• [Work instruction] All lines of the entries with "flattening" in them must be listed.
Records to use Start Marker
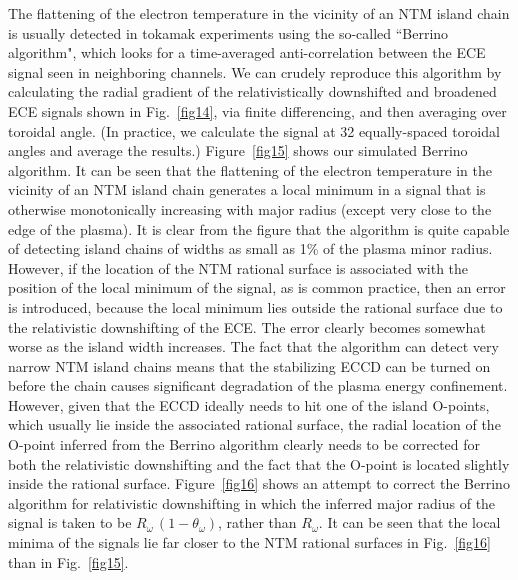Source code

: \documentclass[12pt,prb,aps]{revtex4-1}
\begin{document}
The flattening of the electron temperature in the vicinity of an NTM island chain is usually detected in tokamak experiments using the so-called ``Berrino algorithm", which looks for
a time-averaged anti-correlation between the ECE signal seen in neighboring channels.\cite{ece4}  We can crudely reproduce this algorithm  by calculating the radial gradient of
the relativistically downshifted and broadened ECE signals shown in Fig.~\ref{fig14}, via finite differencing,  and then averaging over toroidal angle. (In practice, we
calculate the signal at 32 equally-spaced toroidal angles and average the results.) Figure~\ref{fig15} shows our simulated Berrino algorithm. It can be seen that the
flattening of the electron temperature in the vicinity of an NTM island chain generates a local minimum in a signal that is otherwise monotonically increasing with major radius (except very close to
the edge of the plasma). It is clear from the figure that the algorithm is quite capable of detecting island chains of widths as small as 1\% of the plasma minor radius. 
However, if the location of the NTM rational surface is associated with the position of the local minimum of the signal, as is common practice,\cite{ece4}  then an error is introduced, because the
local minimum lies outside the rational surface due to the relativistic downshifting of the ECE.  The error clearly becomes somewhat worse as the island width
increases. The fact that the algorithm can detect very narrow NTM island chains means that the stabilizing ECCD can be turned on before the chain causes significant
degradation of the plasma energy confinement. However, given that the ECCD ideally needs to hit one of the island O-points, which usually lie inside the associated rational 
surface, the radial location of the O-point inferred from the Berrino algorithm clearly needs to be corrected for both the relativistic downshifting and the fact that the O-point
is located slightly inside the rational surface. Figure~\ref{fig16} shows an attempt to correct the Berrino algorithm for relativistic downshifting in which the inferred major
radius of the signal is taken to be $R_\omega\,(1-\theta_\omega)$, rather than $R_\omega$. It can be seen that the local minima of the signals lie far closer to
the NTM rational surfaces in Fig.~\ref{fig16} than in Fig.~\ref{fig15}. 
\fi
 
\end{document}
Records to use End Marker
• [Your solution]
The flattening of the electron temperature in the vicinity of an NTM island chain is usually detected in tokamak experiments using the so-called ``Berrino algorithm", which looks for
flattening of the electron temperature in the vicinity of an NTM island chain generates a local minimum in a signal that is otherwise monotonically increasing with major radius (except very close to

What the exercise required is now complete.